A single number is required: the count of lines in the records below that contain the word "party".

SUPPLIED DATA Start Marker

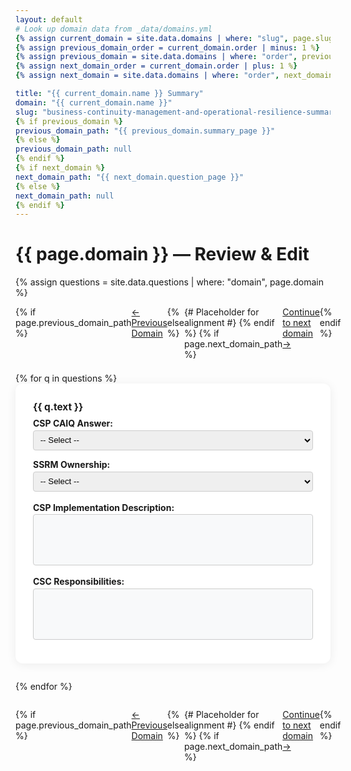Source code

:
 ```yaml
---
layout: default
# Look up domain data from _data/domains.yml
{% assign current_domain = site.data.domains | where: "slug", page.slug | first %}
{% assign previous_domain_order = current_domain.order | minus: 1 %}
{% assign previous_domain = site.data.domains | where: "order", previous_domain_order | first %}
{% assign next_domain_order = current_domain.order | plus: 1 %}
{% assign next_domain = site.data.domains | where: "order", next_domain_order | first %}

title: "{{ current_domain.name }} Summary"
domain: "{{ current_domain.name }}"
slug: "business-continuity-management-and-operational-resilience-summary" # Keep slug for lookup
{% if previous_domain %}
previous_domain_path: "{{ previous_domain.summary_page }}"
{% else %}
previous_domain_path: null
{% endif %}
{% if next_domain %}
next_domain_path: "{{ next_domain.question_page }}"
{% else %}
next_domain_path: null
{% endif %}
---
```


# {{ page.domain }} — Review & Edit

{% assign questions = site.data.questions | where: "domain", page.domain %}

<div style="max-width: 700px; margin: 0 auto;">
  <div style="display: flex; justify-content: space-between; margin-bottom: 1.5em;">
    {% if page.previous_domain_path %}
      <a href="{{ page.previous_domain_path | relative_url }}" class="btn btn-secondary">← Previous Domain</a>
    {% else %}
      <span style="width: 100px;"></span> {# Placeholder for alignment #}
    {% endif %}
    {% if page.next_domain_path %}
      <a href="{{ page.next_domain_path | relative_url }}" class="btn btn-primary">Continue to next domain →</a>
    {% endif %}
  </div>
  <div id="{{ page.slug }}">
    {% for q in questions %}
    <div class="summary-question-block" data-storage-key="{{ q.storage_key }}" style="background:#fff;border-radius:12px;box-shadow:0 2px 16px rgba(0,0,0,0.07);padding:2em 2em 1.5em 2em; margin-bottom: 2em;">
      <div style="font-size:1.1em;font-weight:bold;margin-bottom:0.5em;">{{ q.text }}</div>
      <div style="display:flex;gap:1em;margin-bottom:1.2em;flex-wrap:wrap;">
        <div style="flex:1 1 220px;min-width:220px;">
          <label style="font-weight:bold;" for="caiq-answer-{{ q.storage_key }}">CSP CAIQ Answer:</label><br>
          <select id="caiq-answer-{{ q.storage_key }}" class="caiq-answer" style="width:100%;padding:0.5em;border-radius:4px;border:1px solid #ccc;margin-top:0.2em;">
            <option value="">-- Select --</option>
            <option>Yes</option>
            <option>No</option>
            <option>Not Applicable</option>
          </select>
        </div>
        <div style="flex:1 1 220px;min-width:220px;">
          <label style="font-weight:bold;" for="ssrm-ownership-{{ q.storage_key }}">SSRM Ownership:</label><br>
          <select id="ssrm-ownership-{{ q.storage_key }}" class="ssrm-ownership" style="width:100%;padding:0.5em;border-radius:4px;border:1px solid #ccc;margin-top:0.2em;">
            <option value="">-- Select --</option>
            <option>CSP-owned</option>
            <option>CSC-owned</option>
            <option>3rd-party outsourced</option>
            <option>Shared CSP and CSC</option>
            <option>Shared CSP and 3rd party</option>
          </select>
        </div>
      </div>
      <div style="margin-bottom:1.2em;">
        <label style="font-weight:bold;" for="csp-impl-desc-{{ q.storage_key }}">CSP Implementation Description:</label>
        <div id="csp-impl-desc-{{ q.storage_key }}" class="csp-impl-desc" style="background:#f8f9fa;border:1px solid #ccc;border-radius:4px;min-height:80px;margin-top:0.2em;"></div>
      </div>
      <div style="margin-bottom:1.2em;">
        <label style="font-weight:bold;" for="csc-resp-{{ q.storage_key }}">CSC Responsibilities:</label>
        <div id="csc-resp-{{ q.storage_key }}" class="csc-resp" style="background:#f8f9fa;border:1px solid #ccc;border-radius:4px;min-height:80px;margin-top:0.2em;"></div>
      </div>
    </div>
    {% endfor %}
  </div>

  <div style="display: flex; justify-content: space-between; margin-top: 2em;">
    {% if page.previous_domain_path %}
      <a href="{{ page.previous_domain_path | relative_url }}" class="btn btn-secondary">← Previous Domain</a>
    {% else %}
       <span style="width: 100px;"></span> {# Placeholder for alignment #}
    {% endif %}
    {% if page.next_domain_path %}
      <a href="{{ page.next_domain_path | relative_url }}" class="btn btn-primary">Continue to next domain →</a>
    {% endif %}
  </div>
</div>

<!-- Toast Notification -->
<div id="toast-saved" style="display:none; position:fixed; z-index:9999; right:24px; bottom:24px; background:#28a745; color:#fff; padding:0.9em 1.5em; border-radius:8px; font-weight:bold; box-shadow:0 2px 8px rgba(0,0,0,0.12); font-size:1.1em; transition:opacity 0.3s;">Saved!</div>

<!-- Quill.js CDN -->
<link href="https://cdn.quilljs.com/1.3.6/quill.bubble.css" rel="stylesheet">
<script src="https://cdn.quilljs.com/1.3.6/quill.min.js"></script>
<script>
function showToast() {
  const toast = document.getElementById('toast-saved');
  toast.style.display = 'block';
  toast.style.opacity = '1';
  setTimeout(() => {
    toast.style.opacity = '0';
    setTimeout(() => { toast.style.display = 'none'; }, 300);
  }, 1200);
}

function saveAnswers(storageKey, answerSel, ownerSel, quillCSP, quillCSC) {
  const data = { ...JSON.parse(localStorage.getItem(storageKey) || '{}') };
  if (answerSel) data.caiqAnswer = answerSel.value;
  if (ownerSel) data.ssrmOwnership = ownerSel.value;
  if (quillCSP) data.cspImpl = quillCSP.root.innerHTML;
  if (quCSC) data.cscResp = quillCSC.root.innerHTML;
  localStorage.setItem(storageKey, JSON.stringify(data));
  showToast(); // Only show toast on successful save
}

function loadAnswers(storageKey, answerSel, ownerSel, quillCSP, quillCSC) {
  const data = JSON.parse(localStorage.getItem(storageKey) || '{}');
  if (data.caiqAnswer && answerSel) answerSel.value = data.caiqAnswer;
  if (data.ssrmOwnership && ownerSel) ownerSel.value = data.ssrmOwnership;
  if (data.cspImpl && quillCSP) quillCSP.root.innerHTML = data.cspImpl;
  if (data.cscResp && quillCSC) quillCSC.root.innerHTML = data.cscResp;
}

document.addEventListener('DOMContentLoaded', function() {
  document.querySelectorAll('.summary-question-block').forEach(block => {
    const storageKey = block.getAttribute('data-storage-key');
    const answerSel = block.querySelector('.caiq-answer');
    const ownerSel = block.querySelector('.ssrm-ownership');
    const cspDiv = block.querySelector('.csp-impl-desc');
    const cscDiv = block.querySelector('.csc-resp');

    // Initialize Quill editors only if the elements exist
    let quillCSP = null;
    if (cspDiv) {
        quillCSP = new Quill(cspDiv, {
            theme: 'bubble',
            placeholder: 'Describe the implementation...',
            modules: { toolbar: [ ['bold', 'italic', 'underline'], ['link'], [{ 'list': 'ordered'}, { 'list': 'bullet' }] ] }
        });
        quillCSP.root.addEventListener('blur', () => saveAnswers(storageKey, answerSel, ownerSel, quillCSP, quillCSC));
    }

    let quillCSC = null;
    if (cscDiv) {
        quillCSC = new Quill(cscDiv, {
            theme: 'bubble',
            placeholder: 'Describe the responsibilities...',
            modules: { toolbar: [ ['bold', 'italic', 'underline'], ['link'], [{ 'list': 'ordered'}, { 'list': 'bullet' }] ] }
        });
        quillCSC.root.addEventListener('blur', () => saveAnswers(storageKey, answerSel, ownerSel, quillCSP, quillCSC));
    }

    // Load saved answers
    loadAnswers(storageKey, answerSel, ownerSel, quillCSP, quillCSC);

    // Save on change for selects
    if (answerSel) answerSel.addEventListener('change', () => saveAnswers(storageKey, answerSel, ownerSel, quillCSP, quillCSC));
    if (ownerSel) ownerSel.addEventListener('change', () => saveAnswers(storageKey, answerSel, ownerSel, quillCSP, quillCSC));

  });
});
</script>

SUPPLIED DATA End Marker

### SOLVED PROBLEM
2